Stored items from a collection:
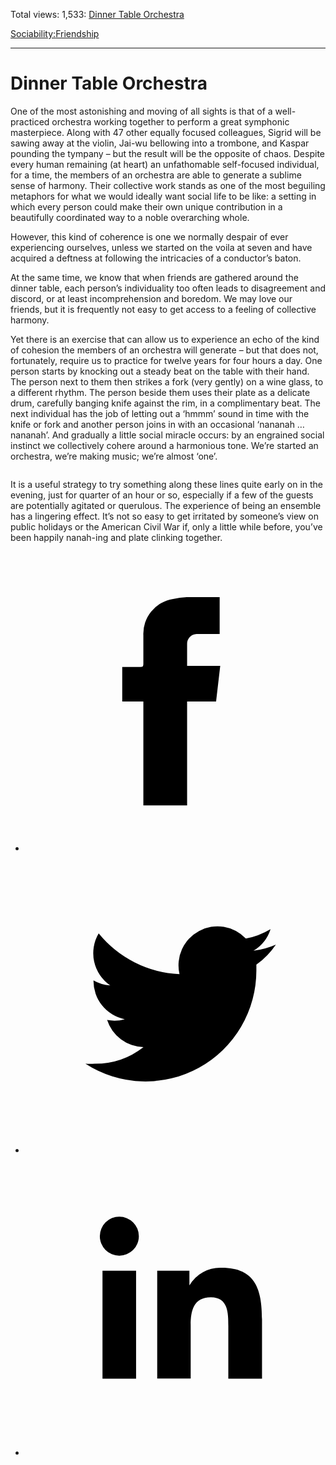 Total views: 1,533: [Dinner Table Orchestra](https://www.theschooloflife.com/thebookoflife/dinner-table-orchestra/)

[Sociability:](https://www.theschooloflife.com/thebookoflife/category/sociability/)[Friendship](https://www.theschooloflife.com/thebookoflife/category/sociability/friendship/)

* * *

# Dinner Table Orchestra
<style>
						.alignnone {
  display: block;
  margin-left: auto;
  margin-right: auto;
  align: center:
}

.addtoany_share_save_container {
display:none;
}

.wp-block-image {
		display: block;
  margin-left: auto;
  margin-right: auto;
  width: 50%;
}

.aligncenter {
display: block;
  margin-left: auto;
  margin-right: auto;
  align: center:
}

@media only screen and (max-width: 500px) {
  .wp-block-image {
		display: block;
  margin-left: auto;
  margin-right: auto;
  width: 100%;
} }

h1 {max-width: 600px !important;
}
.s18-single-post .content-area .site-main article .post-cat-header-display + .old-wrapper p {
    font-size: 1.200em
}
						</style>

One of the most astonishing and moving of all sights is that of a well-practiced orchestra working together to perform a great symphonic masterpiece. Along with 47 other equally focused colleagues, Sigrid will be sawing away at the violin, Jai-wu bellowing into a trombone, and Kaspar pounding the tympany – but the result will be the opposite of chaos. Despite every human remaining (at heart) an unfathomable self-focused individual, for a time, the members of an orchestra are able to generate a sublime sense of harmony. Their collective work stands as one of the most beguiling metaphors for what we would ideally want social life to be like: a setting in which every person could make their own unique contribution in a beautifully coordinated way to a noble overarching whole.&nbsp;

However, this kind of coherence is one we normally despair of ever experiencing ourselves, unless we started on the voila at seven and have acquired a deftness at following the intricacies of a conductor’s baton.&nbsp;

At the same time, we know that when friends are gathered around the dinner table, each person’s individuality too often leads to disagreement and discord, or at least incomprehension and boredom. We may love our friends, but it is frequently not easy to get access to a feeling of collective harmony.&nbsp;

Yet there is an exercise that can allow us to experience an echo of the kind of cohesion the members of an orchestra will generate – but that does not, fortunately, require us to practice for twelve years for four hours a day. One person starts by knocking out a steady beat on the table with their hand. The person next to them then strikes a fork (very gently) on a wine glass, to a different rhythm. The person beside them uses their plate as a delicate drum, carefully banging knife against the rim, in a complimentary beat. The next individual has the job of letting out a ‘hmmm’ sound in time with the knife or fork and another person joins in with an occasional ‘nananah … nananah’. And gradually a little social miracle occurs: by an engrained social instinct we collectively cohere around a harmonious tone. We’re started an orchestra, we’re making music; we’re almost ‘one’.

<figure class="aligncenter"><img src="https://www.theschooloflife.com/thebookoflife/wp-content/uploads/2020/02/Kitchen-music-1024x732.jpg" alt="" class="wp-image-23989" srcset="https://www.theschooloflife.com/thebookoflife/wp-content/uploads/2020/02/Kitchen-music-1024x732.jpg 1024w, https://www.theschooloflife.com/thebookoflife/wp-content/uploads/2020/02/Kitchen-music-300x215.jpg 300w, https://www.theschooloflife.com/thebookoflife/wp-content/uploads/2020/02/Kitchen-music-768x549.jpg 768w" sizes="(max-width: 1024px) 100vw, 1024px"></figure>

It is a useful strategy to try something along these lines quite early on in the evening, just for quarter of an hour or so, especially if a few of the guests are potentially agitated or querulous. The experience of being an ensemble has a lingering effect. It’s not so easy to get irritated by someone’s view on public holidays or the American Civil War if, only a little while before, you’ve been happily nanah-ing and plate clinking together.

<style>
    .iframe-class { display: block !important; }
</style>

- [<svg xmlns="http://www.w3.org/2000/svg" viewbox="0 0 26 26"><title>Facebook</title>
                    <g>
                        <path d="M8.38,10H9.92c.2,0,.29,0,.29-.28,0-.82,0-1.64,0-2.46a3.05,3.05,0,0,1,2.57-3.15A7.22,7.22,0,0,1,14,3.95c.86,0,1.71,0,2.57,0h.25v3.2h-2A.85.85,0,0,0,14,8c0,.62,0,1.24,0,1.91h2.87L16.51,13H14v9H10.21V13H8.38Z"></path>
                    </g>
                </svg>](http://www.facebook.com/sharer/sharer.php?u=https://www.theschooloflife.com/thebookoflife/dinner-table-orchestra/)
- [<svg xmlns="http://www.w3.org/2000/svg" viewbox="0 0 26 26"><title>Twitter</title>
                    <path d="M21.69,7.9a6.75,6.75,0,0,1-1.94.53,3.39,3.39,0,0,0,1.48-1.87,6.76,6.76,0,0,1-2.14.82,3.38,3.38,0,0,0-5.75,3.08,9.59,9.59,0,0,1-7-3.53,3.38,3.38,0,0,0,1,4.51A3.36,3.36,0,0,1,5.89,11v0A3.38,3.38,0,0,0,8.6,14.37a3.39,3.39,0,0,1-1.53.06,3.38,3.38,0,0,0,3.15,2.35A6.78,6.78,0,0,1,6,18.22a6.87,6.87,0,0,1-.81,0A9.6,9.6,0,0,0,20,10.08q0-.22,0-.44A6.86,6.86,0,0,0,21.69,7.9Z"></path>
                </svg>](http://twitter.com/share?url=https://www.theschooloflife.com/thebookoflife/dinner-table-orchestra/&text=&via=theschooloflife)
- [<svg xmlns="http://www.w3.org/2000/svg" viewbox="0 0 26 26"><title>LinkedIn</title>
<path class="cls-2" d="M6.67,10H9.58v9.36H6.67ZM8.13,5.32A1.69,1.69,0,1,1,6.44,7,1.69,1.69,0,0,1,8.13,5.32"></path><path class="cls-2" d="M11.41,10H14.2v1.28h0A3.06,3.06,0,0,1,17,9.75c2.95,0,3.49,1.94,3.49,4.46v5.14H17.57V14.79c0-1.09,0-2.48-1.51-2.48s-1.75,1.18-1.75,2.4v4.63H11.41Z"></path></svg>](https://www.linkedin.com/shareArticle?mini=true&url=https://www.theschooloflife.com/thebookoflife/dinner-table-orchestra/)
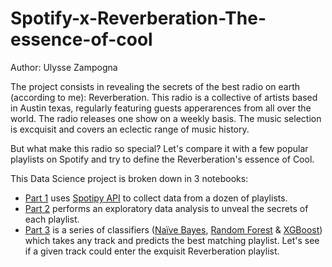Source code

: # Spotify-x-Reverberation-The-essence-of-cool

Author: Ulysse Zampogna

The project consists in revealing the secrets of the best radio on earth (according to me): Reverberation. This radio is a collective of artists based in Austin texas, regularly featuring guests apperarences from all over the world. The radio releases one show on a weekly basis. The music selection is excquisit and covers an eclectic range of music history. 

But what make this radio so special? Let's compare it with a few popular playlists on Spotify and try to define the Reverberation's essence of Cool. 

This Data Science project is broken down in 3 notebooks:
 - [Part 1](https://github.com/uzampogn/Spotify-x-Reverberation-The-essence-of-cool) uses [Spotipy API](https://spotipy.readthedocs.io/en/2.19.0/) to collect data from a dozen of playlists. 
 - [Part 2](https://github.com/uzampogn/Spotify-x-Reverberation-The-essence-of-cool) performs an exploratory data analysis to unveal the secrets of each playlist. 
 - [Part 3](https://github.com/uzampogn/Spotify-x-Reverberation-The-essence-of-cool) is a series of classifiers ([Naïve Bayes](https://scikit-learn.org/stable/modules/naive_bayes.html), [Random Forest](https://scikit-learn.org/stable/modules/generated/sklearn.ensemble.RandomForestClassifier.html) & [XGBoost](https://xgboost.readthedocs.io/en/stable/)) which takes any track and predicts the best matching playlist. Let's see if a given track could enter the exquisit Reverberation playlist.
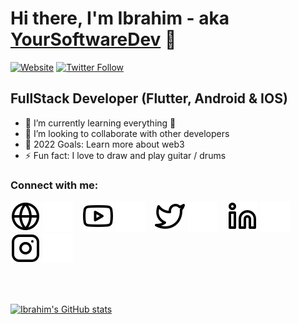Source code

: # Hi there, I'm Ibrahim - aka [YourSoftwareDev][website] 👋

[![Website](https://img.shields.io/website?label=yoursoftwaredev.com&style=for-the-badge&url=https%3A%2F%2Fyoursoftwaredev.com)](https://yoursoftwaredev.com)
[![Twitter Follow](https://img.shields.io/twitter/follow/ibrahimnd2000?color=1DA1F2&logo=twitter&style=for-the-badge)](https://twitter.com/intent/follow?original_referer=https%3A%2F%2Fgithub.com%2Fibrahimnd2000&screen_name=ibrahimnd2000)

## FullStack Developer (Flutter, Android & IOS)

- 🌱 I’m currently learning everything 🤣
- 👯 I’m looking to collaborate with other developers
- 🥅 2022 Goals: Learn more about web3
- ⚡ Fun fact: I love to draw and play guitar / drums

### Connect with me:

[![website](./img/globe-light.svg)](https://yoursoftwaredev.com#gh-light-mode-only)
[![website](./img/globe-dark.svg)](https://yoursoftwaredev.com#gh-dark-mode-only)
&nbsp;&nbsp;
[![website](./img/youtube-light.svg)](https://www.youtube.com/channel/UCVa_gyEymbpP5MaGtdM6r7Q#gh-light-mode-only)
[![website](./img/youtube-dark.svg)](https://www.youtube.com/channel/UCVa_gyEymbpP5MaGtdM6r7Q#gh-dark-mode-only)
&nbsp;&nbsp;
[![website](./img/twitter-light.svg)](https://twitter.com/ibrahimnd2000#gh-light-mode-only)
[![website](./img/twitter-dark.svg)](https://twitter.com/ibrahimnd2000#gh-dark-mode-only)
&nbsp;&nbsp;
[![website](./img/linkedin-light.svg)](https://linkedin.com/in/ibrahimnd#gh-light-mode-only)
[![website](./img/linkedin-dark.svg)](https://linkedin.com/in/ibrahimnd#gh-dark-mode-only)
&nbsp;&nbsp;
[![website](./img/instagram-light.svg)](https://instagram.com/ibrahimnd2000#gh-light-mode-only)
[![website](./img/instagram-dark.svg)](https://instagram.com/ibrahimnd2000#gh-dark-mode-only)

<br />
<br />

[![Ibrahim's GitHub stats](https://github-readme-stats.vercel.app/api?username=ibrahimnd2000&theme=rose_pine&show_icons=true&hide_border=true&count_private=true)](https://github.com/anuraghazra/github-readme-stats)

[website]: https://codeSTACKr.com
[course]: http://vsCodeHero.com
[twitter]: https://twitter.com/codeSTACKr
[youtube]: https://youtube.com/codeSTACKr
[instagram]: https://instagram.com/codeSTACKr
[linkedin]: https://linkedin.com/in/codeSTACKr
[webdevplaylist]: https://www.youtube.com/playlist?list=PLkwxH9e_vrAJ0WbEsFA9W3I1W-g_BTsbt
[jsplaylist]: https://www.youtube.com/playlist?list=PLkwxH9e_vrALRJKu7wfXby3MKeflhTu6B
[cssplaylist]: https://www.youtube.com/playlist?list=PLkwxH9e_vrALSdvZuEh6gqQdmDoDIoqz4
[reactplaylist]: https://www.youtube.com/playlist?list=PLkwxH9e_vrAK4TdffpxKY3QGyHCpxFcQ0
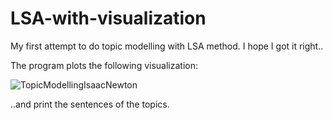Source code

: # LSA-with-visualization

My first attempt to do topic modelling with LSA method. I hope I got it right..

The program plots the following visualization:

![TopicModellingIsaacNewton](https://user-images.githubusercontent.com/61118857/184498115-5acb4403-0d86-42f0-a7cc-b478d2aad507.png)

..and print the sentences of the topics.

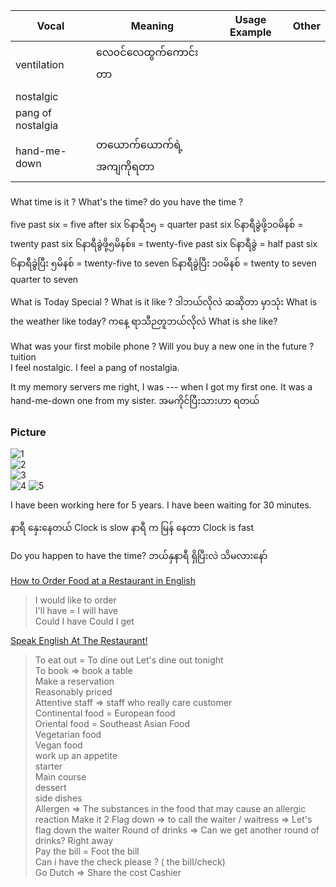 

| Vocal | Meaning | Usage Example | Other 
|-------|-------|-------|-------
| ventilation | လေ၀င်လေထွက်ကောင်းတာ | | 
| nostalgic | | | 
| pang of nostalgia | | | 
| hand-me-down | တယောက်ယောက်ရဲ့ အကျကိုရတာ | |

### 
What time is it ? 
What's the time? 
do you have the time ? 

five past six = five after six
၆နာရီ၁၅ = quarter past six
၆နာရီခွဲဖို့၁၀မိနစ် = twenty past six 
၆နာရီခွဲဖို့၅မိနစ်။ = twenty-five past six 
၆နာရီခွဲ        = half past six 
၆နာရီခွဲပြီး ၅မိနစ် = twenty-five to seven 
၆နာရီခွဲပြီး ၁၀မိနစ် = twenty to seven
quarter to seven

What is Today Special ? 
What is it like ? ဒါဘယ်လိုလဲ ဆဆိုတာ မှာသုံး
What is the weather like today?  ကနေ့ ရာသီဉတူဘယ်လိုလဲ​
What is she like? 

What was your first mobile phone ? 
Will you buy a new one in the future ? 
tuition  
I feel nostalgic. I feel a pang of nostalgia.

It my memory servers me right, I was --- when  I got my first one. 
It was a hand-me-down one from my sister. အမကိုင်ပြီးသားဟာ ရတယ်

### Picture
![1](./image/4_1.png)  
![2](./image/4_2.png)  
![3](./image/4_3.png)  
![4](./image/4_4.png) 
![5](./image/4_5.png)   

I have been working here for 5 years. 
I have been waiting for 30 minutes.

နာရီ နှေးနေတယ် Clock is slow 
နာရီ က မြန် နေတာ Clock is fast 

Do you happen to have the time? ဘယ်နှနာရီ ရှိပြီးလဲ သိမလားနော်

[How to Order Food at a Restaurant in English](https://www.youtube.com/watch?v=uUMPULuwdLI) 

> I would like to order   
> I'll have = I will have   
> Could I have 
> Could I get 

[Speak English At The Restaurant!](https://www.youtube.com/watch?v=nI82Q35n8vQ)

> To eat out   = To dine out 
> Let's dine out tonight  
> To book => book a table   
>  Make a reservation   
> Reasonably priced     
> Attentive staff => staff who really care customer   
> Continental food = European food   
> Oriental food = Southeast Asian Food   
> Vegetarian food   
> Vegan food   
> work up an appetite   
> starter  
> Main course   
> dessert  
> side dishes  
> Allergen => The substances in the food that may cause an allergic reaction
> Make it 2 
> Flag down => to call the waiter / waitress   => Let's flag down the waiter 
> Round of drinks   => Can we get another round of drinks?
> Right away    
> Pay the bill = Foot the bill  
> Can i have the check please ? ( the bill/check)  
> Go Dutch => Share the cost 
> Cashier  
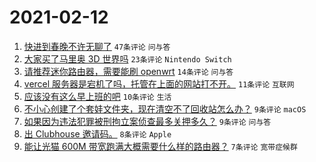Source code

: # 2021-02-12

1. [快进到春晚不许无聊了](https://www.v2ex.com/t/753020) `47条评论` `问与答`
1. [大家买了马里奥 3D 世界吗](https://www.v2ex.com/t/753010) `23条评论` `Nintendo Switch`
1. [请推荐迷你路由器，需要能刷 openwrt](https://www.v2ex.com/t/753015) `14条评论` `问与答`
1. [vercel 服务器是宕机了吗，托管在上面的网站打不开。](https://www.v2ex.com/t/753009) `11条评论` `互联网`
1. [应该没有这么早上班的吧](https://www.v2ex.com/t/753014) `10条评论` `生活`
1. [不小心创建了个套娃文件夹，现在清空不了回收站怎么办？](https://www.v2ex.com/t/753021) `9条评论` `macOS`
1. [如果因为违法犯罪被刑拘立案侦查最多关押多久？](https://www.v2ex.com/t/753008) `9条评论` `问与答`
1. [出 Clubhouse 邀请码。](https://www.v2ex.com/t/753016) `8条评论` `Apple`
1. [能让光猫 600M 带宽跑满大概需要什么样的路由器？](https://www.v2ex.com/t/753030) `7条评论` `宽带症候群`
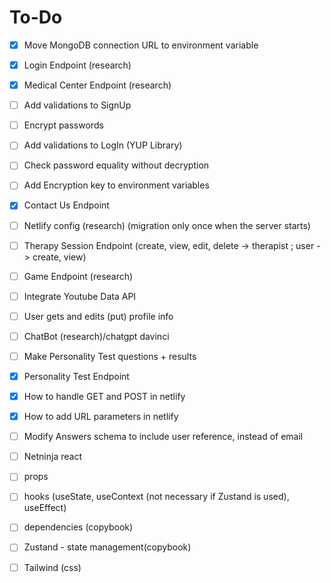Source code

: # To-Do

- [x] Move MongoDB connection URL to environment variable
- [x] Login Endpoint (research)
- [x] Medical Center Endpoint (research)
- [ ] Add validations to SignUp
- [ ] Encrypt passwords
- [ ] Add validations to LogIn (YUP Library)
- [ ] Check password equality without decryption
- [ ] Add Encryption key to environment variables
- [x] Contact Us Endpoint
- [ ] Netlify config (research) (migration only once when the server starts)

- [ ] Therapy Session Endpoint (create, view, edit, delete -> therapist ; user -> create, view)
- [ ] Game Endpoint (research)
- [ ] Integrate Youtube Data API
- [ ] User gets and edits (put) profile info
- [ ] ChatBot (research)/chatgpt davinci

- [ ] Make Personality Test questions + results
- [x] Personality Test Endpoint
- [x] How to handle GET and POST in netlify
- [x] How to add URL parameters in netlify
- [ ] Modify Answers schema to include user reference, instead of email

- [ ] Netninja react
- [ ] props
- [ ] hooks (useState, useContext (not necessary if Zustand is used), useEffect)
- [ ] dependencies (copybook)
- [ ] Zustand - state management(copybook)
- [ ] Tailwind (css)
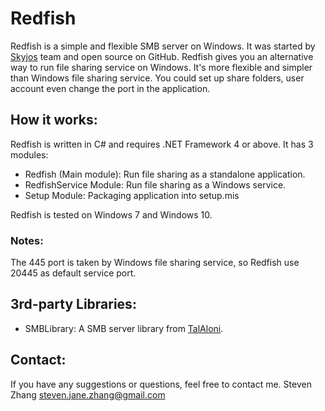 # Redfish

Redfish is a simple and flexible SMB server on Windows. It was started by [Skyjos](https://www.skyjos.com) team and open source on GitHub. Redfish gives you an alternative way to run file sharing service on Windows. It's more flexible and simpler than Windows file sharing service. You could set up share folders, user account even change the port in the application.

## How it works:

Redfish is written in C# and requires .NET Framework 4 or above. It has 3 modules:
* Redfish (Main module): Run file sharing as a standalone application. 
* RedfishService Module: Run file sharing as a Windows service.
* Setup Module: Packaging application into setup.mis

Redfish is tested on Windows 7 and Windows 10.

### Notes:

The 445 port is taken by Windows file sharing service, so Redfish use 20445 as default service port.

## 3rd-party Libraries:

* SMBLibrary: A SMB server library from [TalAloni](https://github.com/TalAloni/SMBLibrary).

## Contact:

If you have any suggestions or questions, feel free to contact me.
Steven Zhang [steven.jane.zhang@gmail.com](steven.jane.zhang@gmail.com)

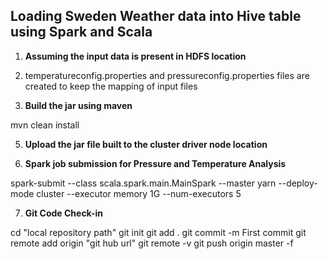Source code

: ## Loading Sweden Weather data into Hive table using Spark and Scala ##

1. **Assuming the input data is present in HDFS location**

2. temperatureconfig.properties and pressureconfig.properties files are created to keep the mapping of input files

3. **Build the jar using maven**

mvn clean install

5. **Upload the jar file built to the cluster driver node location**

6. **Spark job submission for Pressure and Temperature Analysis**

spark-submit --class scala.spark.main.MainSpark --master yarn --deploy-mode cluster --executor memory 1G --num-executors 5 <path to jar>

7. **Git Code Check-in**

cd "local repository path"
git init
git add .
git commit -m First commit
git remote add origin "git hub url"
git remote -v
git push origin master -f
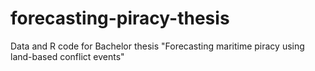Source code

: # forecasting-piracy-thesis
Data and R code for Bachelor thesis "Forecasting maritime piracy using land-based conflict events"
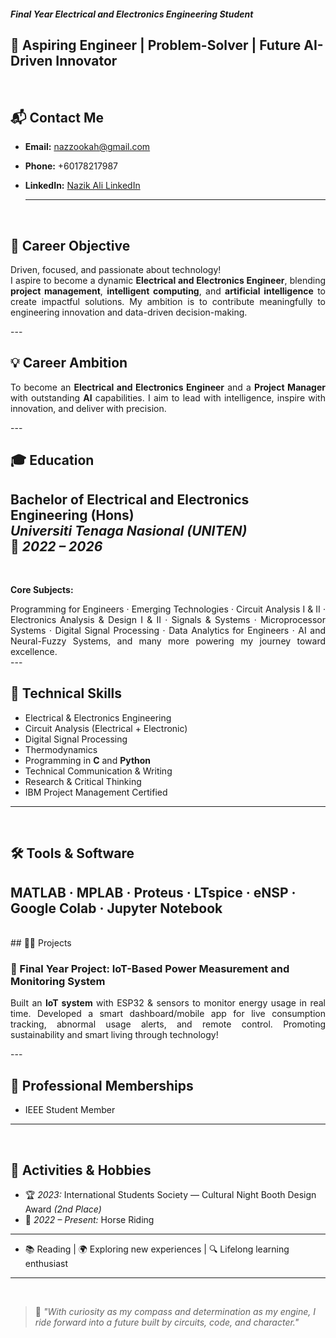 
#### *Final Year Electrical and Electronics Engineering Student*  
🌟 Aspiring Engineer | Problem-Solver | Future AI-Driven Innovator  
---

<br>

## 📬 Contact Me  
- **Email:** [nazzookah@gmail.com](mailto:nazzookah@gmail.com)  
- **Phone:** +60178217987  
- **LinkedIn:** [Nazik Ali LinkedIn](#)
  
  ---
  
<br>

## 🎯 Career Objective  

<div align="justify">

Driven, focused, and passionate about technology!  
I aspire to become a dynamic <strong>Electrical and Electronics Engineer</strong>, blending <strong>project management</strong>, <strong>intelligent computing</strong>, and <strong>artificial intelligence</strong> to create impactful solutions. My ambition is to contribute meaningfully to engineering innovation and data-driven decision-making.

</div>
---

<br>


## 💡 Career Ambition  

<div align="justify">

To become an <strong>Electrical and Electronics Engineer</strong> and a <strong>Project Manager</strong> with outstanding <strong>AI</strong> capabilities. I aim to lead with intelligence, inspire with innovation, and deliver with precision.
</div>
---

<br>


## 🎓 Education  
**Bachelor of Electrical and Electronics Engineering (Hons)**  
*Universiti Tenaga Nasional (UNITEN)*  
📅 *2022 – 2026*
---

<br>

**Core Subjects:** 
<div align= 'justify'>
Programming for Engineers · Emerging Technologies · Circuit Analysis I & II · Electronics Analysis & Design I & II · Signals & Systems · Microprocessor Systems · Digital Signal Processing · Data Analytics for Engineers · AI and Neural-Fuzzy Systems, and many more powering my journey toward excellence.
</div>
---

<br>

## 🧠 Technical Skills  
- Electrical & Electronics Engineering  
- Circuit Analysis (Electrical + Electronic)  
- Digital Signal Processing  
- Thermodynamics  
- Programming in **C** and **Python**  
- Technical Communication & Writing  
- Research & Critical Thinking  
- IBM Project Management Certified  
---

<br>

## 🛠️ Tools & Software  
MATLAB · MPLAB · Proteus · LTspice · eNSP · Google Colab · Jupyter Notebook 
---

<br>
## 👩‍💻 Projects  

### 🔌 Final Year Project: IoT-Based Power Measurement and Monitoring System  

<div align="justify">

Built an <strong>IoT system</strong> with ESP32 & sensors to monitor energy usage in real time. Developed a smart dashboard/mobile app for live consumption tracking, abnormal usage alerts, and remote control. Promoting sustainability and smart living through technology!

</div>
---

<br>


## 🤝 Professional Memberships  
- IEEE Student Member  
---
<br>

## 🎉 Activities & Hobbies  
- 🏆 *2023:* International Students Society — Cultural Night Booth Design Award *(2nd Place)*  
- 🏇 *2022 – Present:* Horse Riding
 ---  
  
- 📚 Reading | 🌍 Exploring new experiences | 🔍 Lifelong learning enthusiast  
---

<br>


> 💬 *"With curiosity as my compass and determination as my engine, I ride forward into a future built by circuits, code, and character."*

<br>
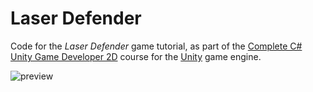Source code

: # Laser Defender
Code for the _Laser Defender_ game tutorial, as part of the [Complete C# Unity Game Developer 2D](https://www.udemy.com/course/unitycourse/)
course for the [Unity](https://unity.com/) game engine.

![preview](./preview.gif)
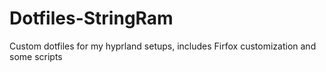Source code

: # Dotfiles-StringRam
Custom dotfiles for my hyprland setups, includes Firfox customization and some scripts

WORK INSTRUCTION — Using the data above, transcribe the lines that run from the line with "[How to Order" to the line with "dine out tonight", both ends kept, and output nothing else.

REPLY —
[How to Order Food at a Restaurant in English](https://www.youtube.com/watch?v=uUMPULuwdLI) 

> I would like to order   
> I'll have = I will have   
> Could I have 
> Could I get 

[Speak English At The Restaurant!](https://www.youtube.com/watch?v=nI82Q35n8vQ)

> To eat out   = To dine out 
> Let's dine out tonight  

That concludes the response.